[Stored data entries]
------------------------------

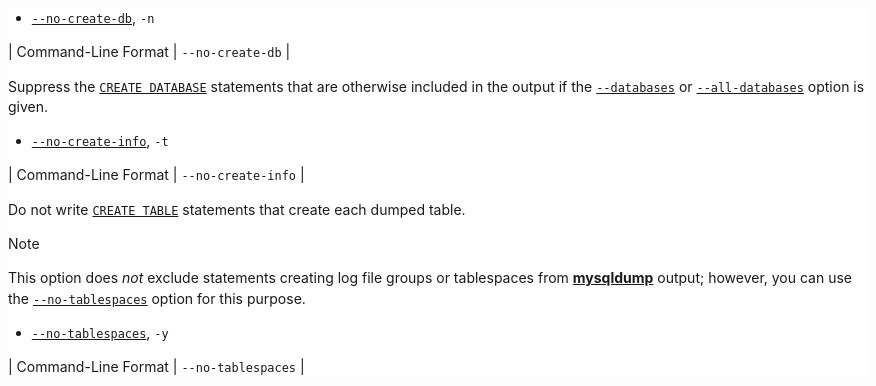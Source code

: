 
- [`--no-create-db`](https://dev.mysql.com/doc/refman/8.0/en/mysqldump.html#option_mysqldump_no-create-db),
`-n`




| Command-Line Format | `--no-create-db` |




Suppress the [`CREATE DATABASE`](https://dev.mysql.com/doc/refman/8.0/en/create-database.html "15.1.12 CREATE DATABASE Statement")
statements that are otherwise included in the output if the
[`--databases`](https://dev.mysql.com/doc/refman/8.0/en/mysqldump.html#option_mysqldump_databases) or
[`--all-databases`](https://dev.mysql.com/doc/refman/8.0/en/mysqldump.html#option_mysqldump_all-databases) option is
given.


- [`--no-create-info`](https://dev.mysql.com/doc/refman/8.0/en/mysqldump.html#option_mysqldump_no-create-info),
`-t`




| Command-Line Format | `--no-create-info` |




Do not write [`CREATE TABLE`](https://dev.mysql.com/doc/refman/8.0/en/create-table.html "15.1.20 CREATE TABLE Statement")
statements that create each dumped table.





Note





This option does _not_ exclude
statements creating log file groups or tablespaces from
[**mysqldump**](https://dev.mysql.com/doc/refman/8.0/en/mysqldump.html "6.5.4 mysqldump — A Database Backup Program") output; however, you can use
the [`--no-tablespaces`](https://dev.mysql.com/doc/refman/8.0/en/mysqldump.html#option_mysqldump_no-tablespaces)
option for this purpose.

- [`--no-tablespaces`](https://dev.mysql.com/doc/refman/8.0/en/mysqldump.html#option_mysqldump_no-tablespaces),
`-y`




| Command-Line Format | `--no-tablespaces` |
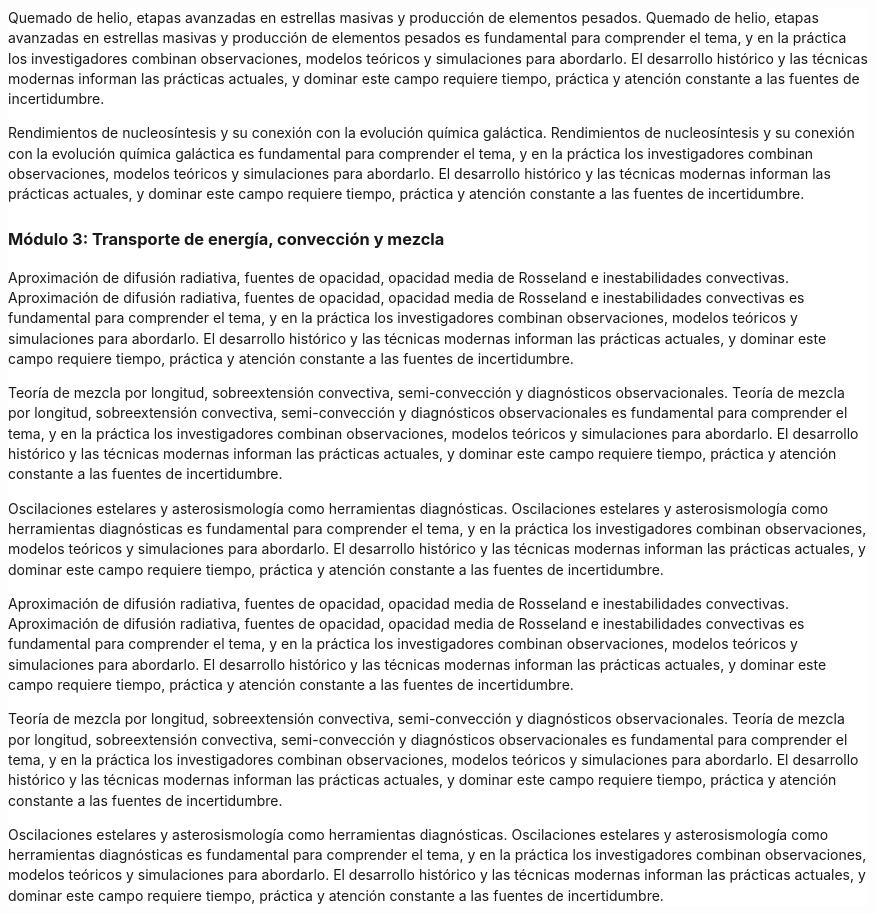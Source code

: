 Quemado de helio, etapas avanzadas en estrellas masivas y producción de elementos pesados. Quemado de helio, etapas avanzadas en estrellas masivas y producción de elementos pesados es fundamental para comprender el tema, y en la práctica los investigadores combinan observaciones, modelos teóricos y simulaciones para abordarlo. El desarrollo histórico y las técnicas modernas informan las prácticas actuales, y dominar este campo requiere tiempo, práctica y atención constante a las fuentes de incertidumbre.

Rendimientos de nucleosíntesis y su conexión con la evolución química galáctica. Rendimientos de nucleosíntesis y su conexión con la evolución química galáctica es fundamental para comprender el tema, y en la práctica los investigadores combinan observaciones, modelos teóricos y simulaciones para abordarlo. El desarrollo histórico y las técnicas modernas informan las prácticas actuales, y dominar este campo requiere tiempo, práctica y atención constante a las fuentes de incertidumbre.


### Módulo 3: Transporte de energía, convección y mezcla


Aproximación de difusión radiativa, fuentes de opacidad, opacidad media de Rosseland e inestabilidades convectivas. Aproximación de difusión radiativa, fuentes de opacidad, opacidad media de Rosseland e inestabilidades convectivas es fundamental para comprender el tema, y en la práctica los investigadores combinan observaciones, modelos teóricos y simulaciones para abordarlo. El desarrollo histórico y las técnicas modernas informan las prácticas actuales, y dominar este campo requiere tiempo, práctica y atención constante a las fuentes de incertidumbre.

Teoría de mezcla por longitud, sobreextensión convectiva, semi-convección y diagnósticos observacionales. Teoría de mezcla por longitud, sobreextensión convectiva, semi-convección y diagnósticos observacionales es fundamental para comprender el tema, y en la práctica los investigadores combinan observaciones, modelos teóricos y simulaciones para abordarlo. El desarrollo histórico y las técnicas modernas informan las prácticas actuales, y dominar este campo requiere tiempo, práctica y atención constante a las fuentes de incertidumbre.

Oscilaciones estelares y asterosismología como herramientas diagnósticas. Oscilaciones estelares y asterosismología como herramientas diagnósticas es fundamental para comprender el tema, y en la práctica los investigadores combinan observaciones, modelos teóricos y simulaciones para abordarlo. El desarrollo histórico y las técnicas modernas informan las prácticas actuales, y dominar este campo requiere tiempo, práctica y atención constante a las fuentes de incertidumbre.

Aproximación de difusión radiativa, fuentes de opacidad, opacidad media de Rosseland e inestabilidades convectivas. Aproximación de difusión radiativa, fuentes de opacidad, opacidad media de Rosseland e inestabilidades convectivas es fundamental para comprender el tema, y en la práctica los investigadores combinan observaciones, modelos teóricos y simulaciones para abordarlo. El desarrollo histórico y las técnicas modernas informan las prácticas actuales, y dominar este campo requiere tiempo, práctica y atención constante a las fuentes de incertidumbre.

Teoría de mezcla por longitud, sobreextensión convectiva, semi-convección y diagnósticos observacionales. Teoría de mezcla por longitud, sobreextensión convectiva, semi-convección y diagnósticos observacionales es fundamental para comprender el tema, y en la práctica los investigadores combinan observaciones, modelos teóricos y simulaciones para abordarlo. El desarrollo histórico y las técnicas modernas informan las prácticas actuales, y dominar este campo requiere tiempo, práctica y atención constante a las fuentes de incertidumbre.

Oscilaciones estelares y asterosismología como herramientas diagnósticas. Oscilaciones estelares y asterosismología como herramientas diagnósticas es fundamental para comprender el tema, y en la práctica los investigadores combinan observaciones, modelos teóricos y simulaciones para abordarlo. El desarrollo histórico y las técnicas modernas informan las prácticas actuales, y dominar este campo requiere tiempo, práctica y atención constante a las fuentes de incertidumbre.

------------------------------

Only the lines from the beginning of the records up to and including the line with "statements that are" should appear, exactly as they are, and no pictures.

Source code

: 
- [`--no-create-db`](https://dev.mysql.com/doc/refman/8.0/en/mysqldump.html#option_mysqldump_no-create-db),
`-n`




| Command-Line Format | `--no-create-db` |




Suppress the [`CREATE DATABASE`](https://dev.mysql.com/doc/refman/8.0/en/create-database.html "15.1.12 CREATE DATABASE Statement")
statements that are otherwise included in the output if the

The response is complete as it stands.